ぱにっく15!恥辱に死す!いや生きてるけどね?
大河の発したペイント弾が垂直に飛ぶと思われたが、キャッツに当たる直前、壁にぶつかってしまいペイント弾の軌道が変わってしまった。
咄嗟に発したペイント弾の色は青、ダウンの軌道だったのだ。
キャッツは勝利を確信したかのように目を輝かせる。その輝きは己が背負う満月より美しく輝いていた。
――それは、現か幻か。
蜂蜜色の瞳にペイント弾の姿が吸い込まれるようにして迫って来ていたのだ。
大河の発したペイント弾は、まだ死んでいなかった。
跳弾という形と成り、壁に弾かれながら生き続けていたのだ。
しかし、それが生きていたところで大河の敗けは変わらない。
最初は不意をつかれたような表情をしていたキャッツだが、今はもう勝ち誇った表情に変わっていた。

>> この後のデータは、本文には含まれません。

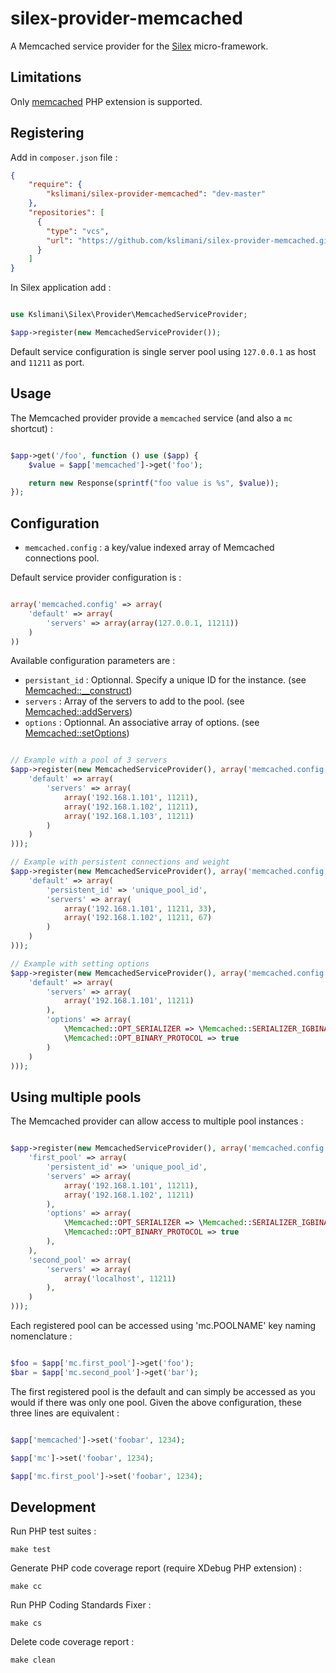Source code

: # silex-provider-memcached

A Memcached service provider for the [Silex](http://silex.sensiolabs.org/) micro-framework.


## Limitations

Only [memcached](http://pecl.php.net/package/memcached) PHP extension is supported.


## Registering

Add in `composer.json` file :

```json
{
    "require": {
        "kslimani/silex-provider-memcached": "dev-master"
    },
    "repositories": [
      {
        "type": "vcs",
        "url": "https://github.com/kslimani/silex-provider-memcached.git"
      }
    ]
}
```

In Silex application add :

```php

use Kslimani\Silex\Provider\MemcachedServiceProvider;

$app->register(new MemcachedServiceProvider());

```

Default service configuration is single server pool using `127.0.0.1` as host and `11211` as port.


## Usage

The Memcached provider provide a `memcached` service (and also a `mc` shortcut) :

```php

$app->get('/foo', function () use ($app) {
    $value = $app['memcached']->get('foo');

    return new Response(sprintf("foo value is %s", $value));
});

```

## Configuration

* `memcached.config` : a key/value indexed array of Memcached connections pool.

Default service provider configuration is :

```php

array('memcached.config' => array(
    'default' => array(
        'servers' => array(array(127.0.0.1, 11211))
    )
))

```

Available configuration parameters are :

* `persistant_id` : Optionnal. Specify a unique ID for the instance. (see [Memcached::__construct](http://php.net/manual/en/memcached.construct.php))
* `servers` : Array of the servers to add to the pool. (see [Memcached::addServers](http://php.net/manual/en/memcached.addservers.php))
* `options` : Optionnal. An associative array of options. (see [Memcached::setOptions](http://php.net/manual/en/memcached.setoptions.php))

```php

// Example with a pool of 3 servers
$app->register(new MemcachedServiceProvider(), array('memcached.config' => array(
    'default' => array(
        'servers' => array(
            array('192.168.1.101', 11211),
            array('192.168.1.102', 11211),
            array('192.168.1.103', 11211)
        )
    )
)));

// Example with persistent connections and weight
$app->register(new MemcachedServiceProvider(), array('memcached.config' => array(
    'default' => array(
        'persistent_id' => 'unique_pool_id',
        'servers' => array(
            array('192.168.1.101', 11211, 33),
            array('192.168.1.102', 11211, 67)
        )
    )
)));

// Example with setting options
$app->register(new MemcachedServiceProvider(), array('memcached.config' => array(
    'default' => array(
        'servers' => array(
            array('192.168.1.101', 11211)
        ),
        'options' => array(
            \Memcached::OPT_SERIALIZER => \Memcached::SERIALIZER_IGBINARY,
            \Memcached::OPT_BINARY_PROTOCOL => true
        )
    )
)));

```


## Using multiple pools

The Memcached provider can allow access to multiple pool instances :

```php

$app->register(new MemcachedServiceProvider(), array('memcached.config' => array(
    'first_pool' => array(
        'persistent_id' => 'unique_pool_id',
        'servers' => array(
            array('192.168.1.101', 11211),
            array('192.168.1.102', 11211)
        ),
        'options' => array(
            \Memcached::OPT_SERIALIZER => \Memcached::SERIALIZER_IGBINARY,
            \Memcached::OPT_BINARY_PROTOCOL => true
        ),
    ),
    'second_pool' => array(
        'servers' => array(
            array('localhost', 11211)
        ),
    )
)));

```

Each registered pool can be accessed using 'mc.POOLNAME' key naming nomenclature :

```php

$foo = $app['mc.first_pool']->get('foo');
$bar = $app['mc.second_pool']->get('bar');

```

The first registered pool is the default and can simply be accessed as you would if there was only one pool. Given the above configuration, these three lines are equivalent :

```php

$app['memcached']->set('foobar', 1234);

$app['mc']->set('foobar', 1234);

$app['mc.first_pool']->set('foobar', 1234);

```

## Development

Run PHP test suites :

```shell
make test
```

Generate PHP code coverage report (require XDebug PHP extension) :

```shell
make cc
```

Run PHP Coding Standards Fixer :

```shell
make cs
```

Delete code coverage report :

```shell
make clean
```

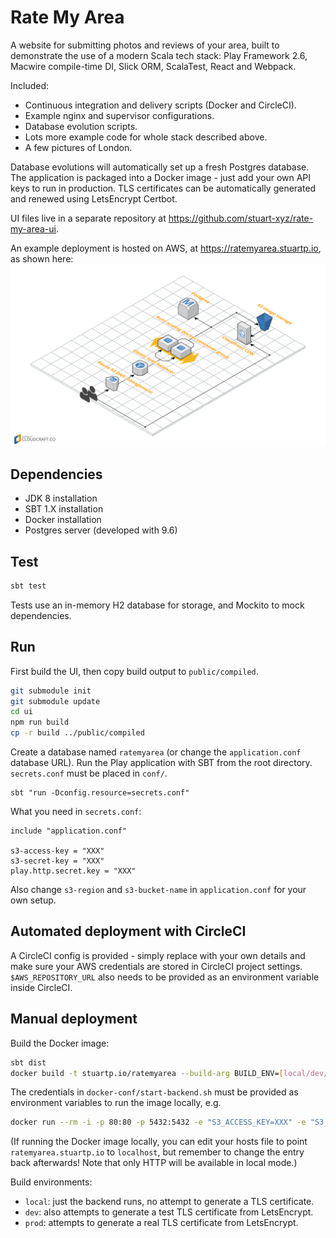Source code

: # Rate My Area

A website for submitting photos and reviews of your area, built to demonstrate the use of a modern Scala tech stack: Play Framework 2.6, Macwire compile-time DI, Slick ORM, ScalaTest, React and Webpack.

Included:
* Continuous integration and delivery scripts (Docker and CircleCI).
* Example nginx and supervisor configurations.
* Database evolution scripts.
* Lots more example code for whole stack described above.
* A few pictures of London.

Database evolutions will automatically set up a fresh Postgres database. The application is packaged into a Docker image - just add your own API keys to run in production. TLS certificates can be automatically generated and renewed using LetsEncrypt Certbot.

UI files live in a separate repository at https://github.com/stuart-xyz/rate-my-area-ui.

An example deployment is hosted on AWS, at https://ratemyarea.stuartp.io, as shown here:
![diagram](diagram.png)

## Dependencies

* JDK 8 installation
* SBT 1.X installation
* Docker installation
* Postgres server (developed with 9.6)

## Test

```bash
sbt test
```

Tests use an in-memory H2 database for storage, and Mockito to mock dependencies.

## Run

First build the UI, then copy build output to `public/compiled`.
```bash
git submodule init
git submodule update
cd ui
npm run build
cp -r build ../public/compiled
```

Create a database named `ratemyarea` (or change the `application.conf` database URL). Run the Play application with SBT from the root directory. `secrets.conf` must be placed in `conf/`.
```
sbt "run -Dconfig.resource=secrets.conf"
```

What you need in `secrets.conf`:
```
include "application.conf"

s3-access-key = "XXX"
s3-secret-key = "XXX"
play.http.secret.key = "XXX"
```

Also change `s3-region` and `s3-bucket-name` in `application.conf` for your own setup.

## Automated deployment with CircleCI

A CircleCI config is provided - simply replace with your own details and make sure your AWS credentials are stored in CircleCI project settings. `$AWS_REPOSITORY_URL` also needs to be provided as an environment variable inside CircleCI.

## Manual deployment

Build the Docker image:
```bash
sbt dist
docker build -t stuartp.io/ratemyarea --build-arg BUILD_ENV=[local/dev/prod] .
```

The credentials in `docker-conf/start-backend.sh` must be provided as environment variables to run the image locally, e.g.
```bash
docker run --rm -i -p 80:80 -p 5432:5432 -e "S3_ACCESS_KEY=XXX" -e "S3_SECRET_KEY=XXX" -e "PLAY_SECRET_KEY=XXX" -e "DB_URL=jdbc:postgresql://docker.for.mac.host.internal:5432/ratemyarea" -e "DB_USER=XXX" -e "DB_PASSWORD=XXX" stuartp.io/ratemyarea
```

(If running the Docker image locally, you can edit your hosts file to point `ratemyarea.stuartp.io` to `localhost`, but remember to change the entry back afterwards! Note that only HTTP will be available in local mode.)

Build environments:
* `local`: just the backend runs, no attempt to generate a TLS certificate.
* `dev`: also attempts to generate a test TLS certificate from LetsEncrypt.
* `prod`: attempts to generate a real TLS certificate from LetsEncrypt.
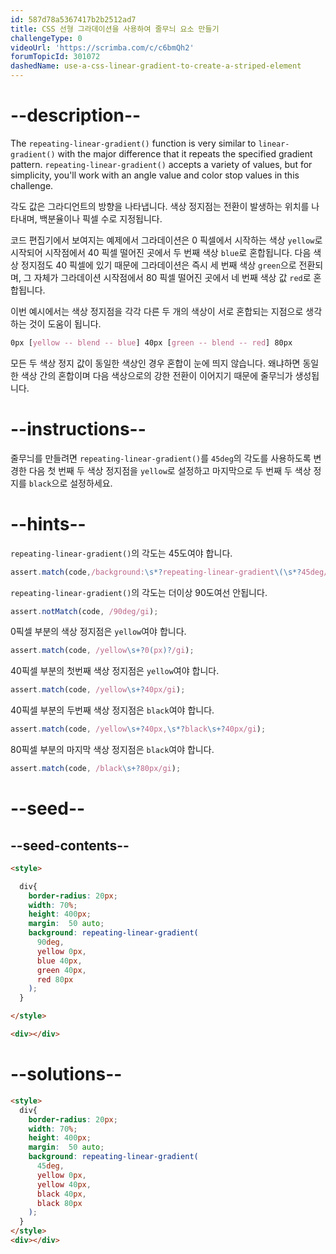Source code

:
 ```yaml
---
id: 587d78a5367417b2b2512ad7
title: CSS 선형 그라데이션을 사용하여 줄무늬 요소 만들기
challengeType: 0
videoUrl: 'https://scrimba.com/c/c6bmQh2'
forumTopicId: 301072
dashedName: use-a-css-linear-gradient-to-create-a-striped-element
---
```


# --description--

The `repeating-linear-gradient()` function is very similar to `linear-gradient()` with the major difference that it repeats the specified gradient pattern. `repeating-linear-gradient()` accepts a variety of values, but for simplicity, you'll work with an angle value and color stop values in this challenge.

각도 값은 그라디언트의 방향을 나타냅니다. 색상 정지점는 전환이 발생하는 위치를 나타내며, 백분율이나 픽셀 수로 지정됩니다.

코드 편집기에서 보여지는 예제에서 그라데이션은 0 픽셀에서 시작하는 색상 `yellow`로 시작되어 시작점에서 40 픽셀 떨어진 곳에서 두 번째 색상 `blue`로 혼합됩니다. 다음 색상 정지점도 40 픽셀에 있기 때문에 그라데이션은 즉시 세 번째 색상 `green`으로 전환되며, 그 자체가 그라데이션 시작점에서 80 픽셀 떨어진 곳에서 네 번째 색상 값 `red`로 혼합됩니다.

이번 예시에서는 색상 정지점을 각각 다른 두 개의 색상이 서로 혼합되는 지점으로 생각하는 것이 도움이 됩니다.

```css
0px [yellow -- blend -- blue] 40px [green -- blend -- red] 80px
```

모든 두 색상 정지 값이 동일한 색상인 경우 혼합이 눈에 띄지 않습니다. 왜냐하면 동일한 색상 간의 혼합이며 다음 색상으로의 강한 전환이 이어지기 때문에 줄무늬가 생성됩니다.

# --instructions--

줄무늬를 만들려면 `repeating-linear-gradient()`를 `45deg`의 각도를 사용하도록 변경한 다음 첫 번째 두 색상 정지점을 `yellow`로 설정하고 마지막으로 두 번째 두 색상 정지를 `black`으로 설정하세요.

# --hints--

`repeating-linear-gradient()`의 각도는 45도여야 합니다.

```js
assert.match(code,/background:\s*?repeating-linear-gradient\(\s*?45deg/gi);
```

`repeating-linear-gradient()`의 각도는 더이상 90도여선 안됩니다.

```js
assert.notMatch(code, /90deg/gi);
```

0픽셀 부분의 색상 정지점은 `yellow`여야 합니다.

```js
assert.match(code, /yellow\s+?0(px)?/gi);
```

40픽셀 부분의 첫번째 색상 정지점은 `yellow`여야 합니다.

```js
assert.match(code, /yellow\s+?40px/gi);
```

40픽셀 부분의 두번째 색상 정지점은 `black`여야 합니다.

```js
assert.match(code, /yellow\s+?40px,\s*?black\s+?40px/gi);
```

80픽셀 부분의 마지막 색상 정지점은 `black`여야 합니다.

```js
assert.match(code, /black\s+?80px/gi);
```

# --seed--

## --seed-contents--

```html
<style>

  div{
    border-radius: 20px;
    width: 70%;
    height: 400px;
    margin:  50 auto;
    background: repeating-linear-gradient(
      90deg,
      yellow 0px,
      blue 40px,
      green 40px,
      red 80px
    );
  }

</style>

<div></div>
```

# --solutions--

```html
<style>
  div{
    border-radius: 20px;
    width: 70%;
    height: 400px;
    margin:  50 auto;
    background: repeating-linear-gradient(
      45deg,
      yellow 0px,
      yellow 40px,
      black 40px,
      black 80px
    );
  }
</style>
<div></div>
```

大河に赤のペイント弾が迫る。魔法を使用時の軌道はフリー、つまりプレート直行コース――になるはずだった。
ペイント弾が壁にぶつかり、赤く泥を塗った。
「……! フェアリー!?」
キャッツは気づいた。ふらふらになったフェアリーが目を回しながら浮遊している姿を。
ポンッ、と煙を起こし、フェアリーは帰ってしまった。
キャッツは消えた原因までは気づいていないが、実は先ほどの建造物に上がる際にフェアリーに相当な負担をさせていたのだ。
小鳥が米俵を持ち上げるようなもの。“かなり重いもの“を持たせていたのだ。率直に言わせてもらうとキャッツである。
思わぬ出来事に心に乱れが生じたキャッツに予想外な出来事が襲う。
大河の発したペイント弾が跳弾と成り、勝利を確信していたため無視していたそれが、プレートとは逆の胸の方に当たった。
「あ……っ」
不運にも当たったその場所は、キャッツが最も敏感となる部分、平たい乳房の先端に付いた淡紅色の突起物だった。
天より降り注ぐは、一丁の拳銃。
キャッツは感じた瞬間、思わず力が抜けてしまい、握っていた拳銃を離してしまったのだ。
大河はそれを見逃さなかった。指先に突起物の感触が蘇る。
キャッツの拳銃を掴み、二丁拳銃と化した。
キャッツの弾倉は赤一発と青一発が消費され、大河は青一発のみが消費されている。
残った弾数は、九発。
大河が勝利するには十分な弾数だった。
胸を手で隠していたキャッツだが、そこに一発の白いペイント弾が迫る。
キャッツは咄嗟に隠す手をプレートの方に変えた。多少なりと着色を防ぐことは可能だ。
ニヤリ、と大河は不敵な笑みを浮かべた。
「ふふふ……誰がそっちを狙うって言った」
大河の双方の目が満月のように丸く輝いていた。まるで獲物を捉えた狼のように。
白のペイント弾が当たった場所、それは先ほど当たった場所と同じ、乳房の先端に付いた淡紅色の突起物だった。
「ああ……っ!」
思わず淫らな声が出てしまったキャッツ。そんなオーガズム状態のキャッツを赤のペイント弾が襲った。
再び壁を利用した跳弾を使い、キャッツの突起物を撃つ。
三度の打たれたその場所は服越しからでも分かるくらいに立っていた。
その状態が表すようにキャッツは既に限界に近い状態だった。
ぐらっ、と建造物から足を外し、下に落下してきた。
よだれが空中に粘液の糸を引いて残す。
大河は落下してきたキャッツをお姫様抱っこで抱え、ゆっくりと地面に置き、
そして――――
「俺と撃ち合いたければ“防弾チョッキ(ブラ)“をしてこい!」
西洋学区に淫らな瑞ぎ声と三十発以上の銃声が響き渡った。
試験終了後、陸に上げられた魚のように震えていたキャッツの回りには、空っぽになった弾倉が四つも転がり落ちていた。
どこかにイってしまったキャッツを覆い被さるように大河は仁王立ちしていた。
「俺の勝ちだ!」
そんなこんなで二人とも卑怯な手段で勝とうとした模擬試験だが、結果的には大河が勝利した。
パタッ、と動きの止まったキャッツの下着に小さなシミが浮き出ていた。